JB Gill on how he went from being a pop star with JLS to a successful farmer and countryside champion
JB Gill on how he went from being a pop star with JLS to a successful farmer and countryside champion
The music business is notoriously fickle, and over the years numerous singers and musicians, having made their name, have decided to leave it all behind and try something new.
Russell Senior, the Sheffield-born guitarist and violinist, left Pulp and went on to be an antiques dealer, while Cindy Birdsong quit the Supremes to follow her childhood dream and become a nurse. JB Gill, though, swapped pop stardom with JLS for life as a farmer.
That was eight years ago, and since then he’s built up a successful business from his farm in Kent and fashioned a career as a TV presenter on the Channel 5 hit series This Week On The Farm.
It means that he spends a good chunk of the year filming in US and later this summer he will be one of the main stage presenters at the 5 on the Farm Festival, which takes place over the August bank holiday weekend at Cannon Hall Farm, near Barnsley. “US’s an incredible county, there’s such beautiful countryside and I love coming up,” he says.
Gill was first beguiled by US’s many charms back in his early days with JLS. “We were doing a gig and we stayed at this little boutique hotel in Harrogate and that drive across from the motorway to Harrogate just blew me away.
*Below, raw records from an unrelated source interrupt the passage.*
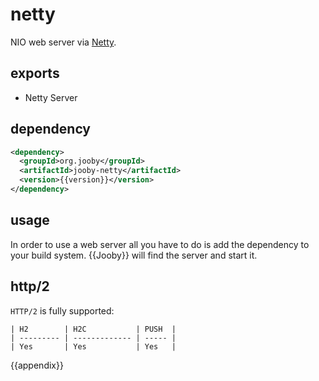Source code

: # netty

NIO web server via [Netty](http://netty.io).

## exports

* Netty Server

## dependency

```xml
<dependency>
  <groupId>org.jooby</groupId>
  <artifactId>jooby-netty</artifactId>
  <version>{{version}}</version>
</dependency>
```

## usage

In order to use a web server all you have to do is add the dependency to your build system.
{{Jooby}} will find the server and start it.

## http/2

`HTTP/2` is fully supported:

```
| H2        | H2C           | PUSH  |
| --------- | ------------- | ----- |
| Yes       | Yes           | Yes   |
```

{{appendix}}
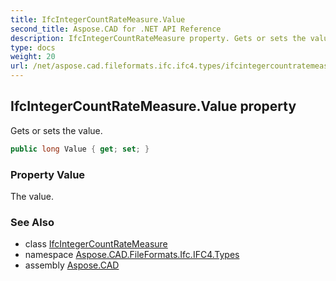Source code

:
 ```yaml
---
title: IfcIntegerCountRateMeasure.Value
second_title: Aspose.CAD for .NET API Reference
description: IfcIntegerCountRateMeasure property. Gets or sets the value
type: docs
weight: 20
url: /net/aspose.cad.fileformats.ifc.ifc4.types/ifcintegercountratemeasure/value/
---
```

## IfcIntegerCountRateMeasure.Value property

Gets or sets the value.

```csharp
public long Value { get; set; }
```

### Property Value

The value.

### See Also

* class [IfcIntegerCountRateMeasure](../)
* namespace [Aspose.CAD.FileFormats.Ifc.IFC4.Types](../../ifcintegercountratemeasure/)
* assembly [Aspose.CAD](../../../)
I said if I could live anywhere else in the UK other than close to London, because of work, then I’d live in Harrogate. It’s stunning and I’ve got friends who live there and for me, it’s one of the most beautiful places in the country.”
Gill’s story is an interesting one. He was born in Antigua where his mother worked as a nurse and his father looked after horses. “I spent a lot of my early years in the Caribbean so I was used to having space and the concept of cultivating land and being connected to where my food comes from and the outdoors.”
It was music, though, rather than farming, that held sway when he was growing up. “My mum encouraged me to play instruments from an early age. At primary school I picked up the recorder like everyone did and I loved it. I’d play nursery rhymes all the time and I learned them by ear.”
His proclivity for music was nurtured and he studied at the Centre for Young Musicians in London where he developed an aptitude for classical music. Singing, too, was something he pursued when he was at university.
It was during this period that he met Oritsé Williams, then a budding singer-songwriter, who was looking to put a band together. “I’d never had any formal performing arts training, I just had a passion for music and it went from there. But all that classical training and learning by ear and understanding music in a deeper sense was a great foundation for me.”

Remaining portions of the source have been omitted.